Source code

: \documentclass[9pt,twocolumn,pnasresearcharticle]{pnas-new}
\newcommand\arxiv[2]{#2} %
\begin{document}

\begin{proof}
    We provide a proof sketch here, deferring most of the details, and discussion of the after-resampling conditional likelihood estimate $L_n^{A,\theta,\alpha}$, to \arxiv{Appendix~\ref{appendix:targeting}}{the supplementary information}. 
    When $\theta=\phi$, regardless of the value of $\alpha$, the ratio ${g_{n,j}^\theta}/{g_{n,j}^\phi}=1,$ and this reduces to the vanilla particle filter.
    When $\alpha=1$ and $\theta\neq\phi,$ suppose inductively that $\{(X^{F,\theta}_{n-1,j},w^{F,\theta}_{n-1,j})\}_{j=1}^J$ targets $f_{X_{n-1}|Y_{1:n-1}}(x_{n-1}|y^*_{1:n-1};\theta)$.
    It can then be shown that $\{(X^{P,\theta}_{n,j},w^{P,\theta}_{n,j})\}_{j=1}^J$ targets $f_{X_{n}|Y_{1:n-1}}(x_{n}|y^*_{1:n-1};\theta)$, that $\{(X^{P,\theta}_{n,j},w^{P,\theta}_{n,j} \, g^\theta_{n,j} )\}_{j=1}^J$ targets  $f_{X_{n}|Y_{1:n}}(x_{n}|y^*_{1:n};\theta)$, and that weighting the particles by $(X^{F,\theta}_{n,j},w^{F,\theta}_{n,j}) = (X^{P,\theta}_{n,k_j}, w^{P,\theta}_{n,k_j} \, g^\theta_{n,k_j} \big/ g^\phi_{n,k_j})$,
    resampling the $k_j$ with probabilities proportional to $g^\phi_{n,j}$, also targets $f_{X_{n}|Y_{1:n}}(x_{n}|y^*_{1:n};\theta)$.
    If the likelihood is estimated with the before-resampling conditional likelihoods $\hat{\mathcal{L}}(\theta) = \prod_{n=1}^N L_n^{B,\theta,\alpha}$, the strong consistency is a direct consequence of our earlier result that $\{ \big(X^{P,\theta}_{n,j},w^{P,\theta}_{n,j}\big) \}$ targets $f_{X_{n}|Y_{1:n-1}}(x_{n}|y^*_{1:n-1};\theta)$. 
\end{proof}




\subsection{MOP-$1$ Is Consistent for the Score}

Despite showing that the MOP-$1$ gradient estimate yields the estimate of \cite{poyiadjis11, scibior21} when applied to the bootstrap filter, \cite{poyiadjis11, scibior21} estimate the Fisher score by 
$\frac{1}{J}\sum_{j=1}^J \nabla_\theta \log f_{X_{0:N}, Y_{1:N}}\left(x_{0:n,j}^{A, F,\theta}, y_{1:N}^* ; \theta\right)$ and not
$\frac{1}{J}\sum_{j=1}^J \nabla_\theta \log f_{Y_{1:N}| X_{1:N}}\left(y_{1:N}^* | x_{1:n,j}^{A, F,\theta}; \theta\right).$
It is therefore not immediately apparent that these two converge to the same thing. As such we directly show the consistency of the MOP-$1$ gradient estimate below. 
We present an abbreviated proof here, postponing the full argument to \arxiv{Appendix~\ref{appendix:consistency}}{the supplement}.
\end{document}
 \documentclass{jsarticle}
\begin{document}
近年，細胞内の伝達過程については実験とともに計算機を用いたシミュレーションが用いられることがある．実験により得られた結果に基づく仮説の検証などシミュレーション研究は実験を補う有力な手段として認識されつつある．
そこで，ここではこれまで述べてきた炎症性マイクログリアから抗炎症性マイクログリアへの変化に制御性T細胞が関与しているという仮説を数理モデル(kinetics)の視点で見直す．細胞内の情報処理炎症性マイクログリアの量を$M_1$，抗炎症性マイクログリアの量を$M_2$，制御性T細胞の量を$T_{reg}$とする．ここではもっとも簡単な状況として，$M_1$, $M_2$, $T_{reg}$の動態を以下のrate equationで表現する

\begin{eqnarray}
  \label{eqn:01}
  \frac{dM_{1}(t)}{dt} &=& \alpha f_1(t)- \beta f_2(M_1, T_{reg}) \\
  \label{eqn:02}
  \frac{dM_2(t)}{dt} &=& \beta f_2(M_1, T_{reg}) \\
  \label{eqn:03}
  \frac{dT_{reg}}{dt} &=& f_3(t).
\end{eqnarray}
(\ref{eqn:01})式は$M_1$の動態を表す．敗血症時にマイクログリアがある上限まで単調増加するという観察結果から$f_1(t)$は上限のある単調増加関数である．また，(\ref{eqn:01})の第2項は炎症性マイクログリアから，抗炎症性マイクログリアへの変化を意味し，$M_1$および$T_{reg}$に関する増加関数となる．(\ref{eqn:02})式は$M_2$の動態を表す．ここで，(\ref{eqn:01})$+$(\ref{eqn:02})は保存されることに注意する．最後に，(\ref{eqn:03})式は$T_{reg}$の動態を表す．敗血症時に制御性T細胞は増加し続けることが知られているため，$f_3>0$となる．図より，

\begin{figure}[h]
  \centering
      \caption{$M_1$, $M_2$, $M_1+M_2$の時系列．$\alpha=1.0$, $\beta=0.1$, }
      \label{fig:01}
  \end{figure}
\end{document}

*Your instructions*: Retype all of the records above, keeping them identical.

*Solved exercise*:
Source code

: \documentclass[9pt,twocolumn,pnasresearcharticle]{pnas-new}
\newcommand\arxiv[2]{#2} %
\begin{document}

\begin{proof}
    We provide a proof sketch here, deferring most of the details, and discussion of the after-resampling conditional likelihood estimate $L_n^{A,\theta,\alpha}$, to \arxiv{Appendix~\ref{appendix:targeting}}{the supplementary information}. 
    When $\theta=\phi$, regardless of the value of $\alpha$, the ratio ${g_{n,j}^\theta}/{g_{n,j}^\phi}=1,$ and this reduces to the vanilla particle filter.
    When $\alpha=1$ and $\theta\neq\phi,$ suppose inductively that $\{(X^{F,\theta}_{n-1,j},w^{F,\theta}_{n-1,j})\}_{j=1}^J$ targets $f_{X_{n-1}|Y_{1:n-1}}(x_{n-1}|y^*_{1:n-1};\theta)$.
    It can then be shown that $\{(X^{P,\theta}_{n,j},w^{P,\theta}_{n,j})\}_{j=1}^J$ targets $f_{X_{n}|Y_{1:n-1}}(x_{n}|y^*_{1:n-1};\theta)$, that $\{(X^{P,\theta}_{n,j},w^{P,\theta}_{n,j} \, g^\theta_{n,j} )\}_{j=1}^J$ targets  $f_{X_{n}|Y_{1:n}}(x_{n}|y^*_{1:n};\theta)$, and that weighting the particles by $(X^{F,\theta}_{n,j},w^{F,\theta}_{n,j}) = (X^{P,\theta}_{n,k_j}, w^{P,\theta}_{n,k_j} \, g^\theta_{n,k_j} \big/ g^\phi_{n,k_j})$,
    resampling the $k_j$ with probabilities proportional to $g^\phi_{n,j}$, also targets $f_{X_{n}|Y_{1:n}}(x_{n}|y^*_{1:n};\theta)$.
    If the likelihood is estimated with the before-resampling conditional likelihoods $\hat{\mathcal{L}}(\theta) = \prod_{n=1}^N L_n^{B,\theta,\alpha}$, the strong consistency is a direct consequence of our earlier result that $\{ \big(X^{P,\theta}_{n,j},w^{P,\theta}_{n,j}\big) \}$ targets $f_{X_{n}|Y_{1:n-1}}(x_{n}|y^*_{1:n-1};\theta)$. 
\end{proof}




\subsection{MOP-$1$ Is Consistent for the Score}

Despite showing that the MOP-$1$ gradient estimate yields the estimate of \cite{poyiadjis11, scibior21} when applied to the bootstrap filter, \cite{poyiadjis11, scibior21} estimate the Fisher score by 
$\frac{1}{J}\sum_{j=1}^J \nabla_\theta \log f_{X_{0:N}, Y_{1:N}}\left(x_{0:n,j}^{A, F,\theta}, y_{1:N}^* ; \theta\right)$ and not
$\frac{1}{J}\sum_{j=1}^J \nabla_\theta \log f_{Y_{1:N}| X_{1:N}}\left(y_{1:N}^* | x_{1:n,j}^{A, F,\theta}; \theta\right).$
It is therefore not immediately apparent that these two converge to the same thing. As such we directly show the consistency of the MOP-$1$ gradient estimate below. 
We present an abbreviated proof here, postponing the full argument to \arxiv{Appendix~\ref{appendix:consistency}}{the supplement}.
\end{document}
 \documentclass{jsarticle}
\begin{document}
近年，細胞内の伝達過程については実験とともに計算機を用いたシミュレーションが用いられることがある．実験により得られた結果に基づく仮説の検証などシミュレーション研究は実験を補う有力な手段として認識されつつある．
そこで，ここではこれまで述べてきた炎症性マイクログリアから抗炎症性マイクログリアへの変化に制御性T細胞が関与しているという仮説を数理モデル(kinetics)の視点で見直す．細胞内の情報処理炎症性マイクログリアの量を$M_1$，抗炎症性マイクログリアの量を$M_2$，制御性T細胞の量を$T_{reg}$とする．ここではもっとも簡単な状況として，$M_1$, $M_2$, $T_{reg}$の動態を以下のrate equationで表現する

\begin{eqnarray}
  \label{eqn:01}
  \frac{dM_{1}(t)}{dt} &=& \alpha f_1(t)- \beta f_2(M_1, T_{reg}) \\
  \label{eqn:02}
  \frac{dM_2(t)}{dt} &=& \beta f_2(M_1, T_{reg}) \\
  \label{eqn:03}
  \frac{dT_{reg}}{dt} &=& f_3(t).
\end{eqnarray}
(\ref{eqn:01})式は$M_1$の動態を表す．敗血症時にマイクログリアがある上限まで単調増加するという観察結果から$f_1(t)$は上限のある単調増加関数である．また，(\ref{eqn:01})の第2項は炎症性マイクログリアから，抗炎症性マイクログリアへの変化を意味し，$M_1$および$T_{reg}$に関する増加関数となる．(\ref{eqn:02})式は$M_2$の動態を表す．ここで，(\ref{eqn:01})$+$(\ref{eqn:02})は保存されることに注意する．最後に，(\ref{eqn:03})式は$T_{reg}$の動態を表す．敗血症時に制御性T細胞は増加し続けることが知られているため，$f_3>0$となる．図より，

\begin{figure}[h]
  \centering
      \caption{$M_1$, $M_2$, $M_1+M_2$の時系列．$\alpha=1.0$, $\beta=0.1$, }
      \label{fig:01}
  \end{figure}
\end{document}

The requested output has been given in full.